Your task is to return the listing below word for word, without any of its images.

__Excerpted records__:
- - - -
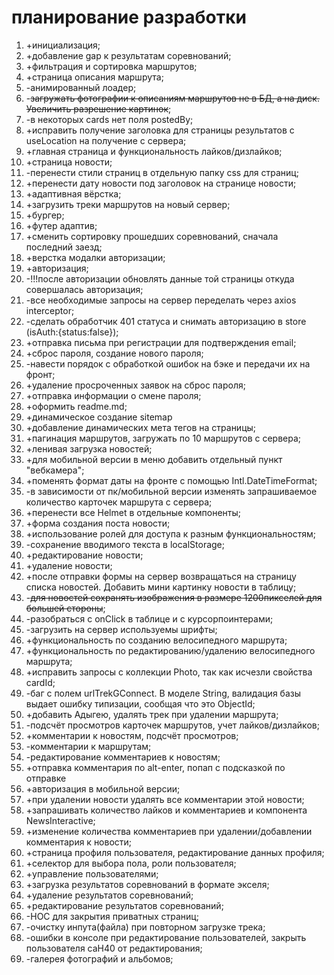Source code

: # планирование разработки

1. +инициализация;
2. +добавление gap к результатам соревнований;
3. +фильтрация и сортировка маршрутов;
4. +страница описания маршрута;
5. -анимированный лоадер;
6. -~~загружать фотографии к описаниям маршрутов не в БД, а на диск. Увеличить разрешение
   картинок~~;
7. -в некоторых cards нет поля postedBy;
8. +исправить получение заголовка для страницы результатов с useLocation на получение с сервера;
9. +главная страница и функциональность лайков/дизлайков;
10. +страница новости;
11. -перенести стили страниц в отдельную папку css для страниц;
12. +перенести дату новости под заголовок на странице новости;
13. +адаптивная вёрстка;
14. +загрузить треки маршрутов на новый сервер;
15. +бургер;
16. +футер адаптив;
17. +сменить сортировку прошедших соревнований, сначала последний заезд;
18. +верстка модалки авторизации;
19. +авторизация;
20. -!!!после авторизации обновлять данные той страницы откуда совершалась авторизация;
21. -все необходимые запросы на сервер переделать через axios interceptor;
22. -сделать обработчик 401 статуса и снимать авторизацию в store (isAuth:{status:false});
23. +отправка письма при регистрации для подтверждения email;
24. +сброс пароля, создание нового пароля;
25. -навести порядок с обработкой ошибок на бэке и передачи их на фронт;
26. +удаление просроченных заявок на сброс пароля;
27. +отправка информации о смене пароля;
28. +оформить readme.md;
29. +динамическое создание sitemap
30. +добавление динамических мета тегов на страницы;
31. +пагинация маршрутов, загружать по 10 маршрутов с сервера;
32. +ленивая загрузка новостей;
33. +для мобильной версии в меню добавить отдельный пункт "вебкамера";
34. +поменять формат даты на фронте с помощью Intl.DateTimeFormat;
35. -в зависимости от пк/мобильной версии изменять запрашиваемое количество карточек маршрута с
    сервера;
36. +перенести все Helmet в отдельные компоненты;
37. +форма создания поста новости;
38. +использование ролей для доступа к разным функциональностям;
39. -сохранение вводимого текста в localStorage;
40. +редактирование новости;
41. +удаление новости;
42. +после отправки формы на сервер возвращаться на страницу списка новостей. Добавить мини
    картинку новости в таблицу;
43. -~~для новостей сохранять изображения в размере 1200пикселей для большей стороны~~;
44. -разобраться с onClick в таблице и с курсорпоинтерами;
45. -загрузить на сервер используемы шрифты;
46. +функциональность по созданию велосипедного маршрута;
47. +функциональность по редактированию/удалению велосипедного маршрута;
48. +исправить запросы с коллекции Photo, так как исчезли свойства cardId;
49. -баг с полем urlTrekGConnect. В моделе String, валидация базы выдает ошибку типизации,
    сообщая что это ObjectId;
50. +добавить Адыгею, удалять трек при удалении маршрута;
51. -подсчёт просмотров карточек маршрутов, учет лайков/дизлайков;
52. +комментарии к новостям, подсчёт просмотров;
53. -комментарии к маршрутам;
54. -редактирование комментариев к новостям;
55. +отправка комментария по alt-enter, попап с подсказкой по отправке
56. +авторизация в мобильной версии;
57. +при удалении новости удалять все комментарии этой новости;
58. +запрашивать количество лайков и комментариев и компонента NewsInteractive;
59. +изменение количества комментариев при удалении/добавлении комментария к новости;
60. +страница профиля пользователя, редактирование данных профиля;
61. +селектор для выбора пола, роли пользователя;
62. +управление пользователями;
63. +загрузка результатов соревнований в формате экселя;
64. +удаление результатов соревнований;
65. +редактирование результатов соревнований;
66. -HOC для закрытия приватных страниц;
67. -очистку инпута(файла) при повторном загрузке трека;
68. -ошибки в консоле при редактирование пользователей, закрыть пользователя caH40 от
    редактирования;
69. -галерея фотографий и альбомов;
- - - -
__Answer section__:
Source code

: # планирование разработки

1. +инициализация;
2. +добавление gap к результатам соревнований;
3. +фильтрация и сортировка маршрутов;
4. +страница описания маршрута;
5. -анимированный лоадер;
6. -~~загружать фотографии к описаниям маршрутов не в БД, а на диск. Увеличить разрешение
   картинок~~;
7. -в некоторых cards нет поля postedBy;
8. +исправить получение заголовка для страницы результатов с useLocation на получение с сервера;
9. +главная страница и функциональность лайков/дизлайков;
10. +страница новости;
11. -перенести стили страниц в отдельную папку css для страниц;
12. +перенести дату новости под заголовок на странице новости;
13. +адаптивная вёрстка;
14. +загрузить треки маршрутов на новый сервер;
15. +бургер;
16. +футер адаптив;
17. +сменить сортировку прошедших соревнований, сначала последний заезд;
18. +верстка модалки авторизации;
19. +авторизация;
20. -!!!после авторизации обновлять данные той страницы откуда совершалась авторизация;
21. -все необходимые запросы на сервер переделать через axios interceptor;
22. -сделать обработчик 401 статуса и снимать авторизацию в store (isAuth:{status:false});
23. +отправка письма при регистрации для подтверждения email;
24. +сброс пароля, создание нового пароля;
25. -навести порядок с обработкой ошибок на бэке и передачи их на фронт;
26. +удаление просроченных заявок на сброс пароля;
27. +отправка информации о смене пароля;
28. +оформить readme.md;
29. +динамическое создание sitemap
30. +добавление динамических мета тегов на страницы;
31. +пагинация маршрутов, загружать по 10 маршрутов с сервера;
32. +ленивая загрузка новостей;
33. +для мобильной версии в меню добавить отдельный пункт "вебкамера";
34. +поменять формат даты на фронте с помощью Intl.DateTimeFormat;
35. -в зависимости от пк/мобильной версии изменять запрашиваемое количество карточек маршрута с
    сервера;
36. +перенести все Helmet в отдельные компоненты;
37. +форма создания поста новости;
38. +использование ролей для доступа к разным функциональностям;
39. -сохранение вводимого текста в localStorage;
40. +редактирование новости;
41. +удаление новости;
42. +после отправки формы на сервер возвращаться на страницу списка новостей. Добавить мини
    картинку новости в таблицу;
43. -~~для новостей сохранять изображения в размере 1200пикселей для большей стороны~~;
44. -разобраться с onClick в таблице и с курсорпоинтерами;
45. -загрузить на сервер используемы шрифты;
46. +функциональность по созданию велосипедного маршрута;
47. +функциональность по редактированию/удалению велосипедного маршрута;
48. +исправить запросы с коллекции Photo, так как исчезли свойства cardId;
49. -баг с полем urlTrekGConnect. В моделе String, валидация базы выдает ошибку типизации,
    сообщая что это ObjectId;
50. +добавить Адыгею, удалять трек при удалении маршрута;
51. -подсчёт просмотров карточек маршрутов, учет лайков/дизлайков;
52. +комментарии к новостям, подсчёт просмотров;
53. -комментарии к маршрутам;
54. -редактирование комментариев к новостям;
55. +отправка комментария по alt-enter, попап с подсказкой по отправке
56. +авторизация в мобильной версии;
57. +при удалении новости удалять все комментарии этой новости;
58. +запрашивать количество лайков и комментариев и компонента NewsInteractive;
59. +изменение количества комментариев при удалении/добавлении комментария к новости;
60. +страница профиля пользователя, редактирование данных профиля;
61. +селектор для выбора пола, роли пользователя;
62. +управление пользователями;
63. +загрузка результатов соревнований в формате экселя;
64. +удаление результатов соревнований;
65. +редактирование результатов соревнований;
66. -HOC для закрытия приватных страниц;
67. -очистку инпута(файла) при повторном загрузке трека;
68. -ошибки в консоле при редактирование пользователей, закрыть пользователя caH40 от
    редактирования;
69. -галерея фотографий и альбомов;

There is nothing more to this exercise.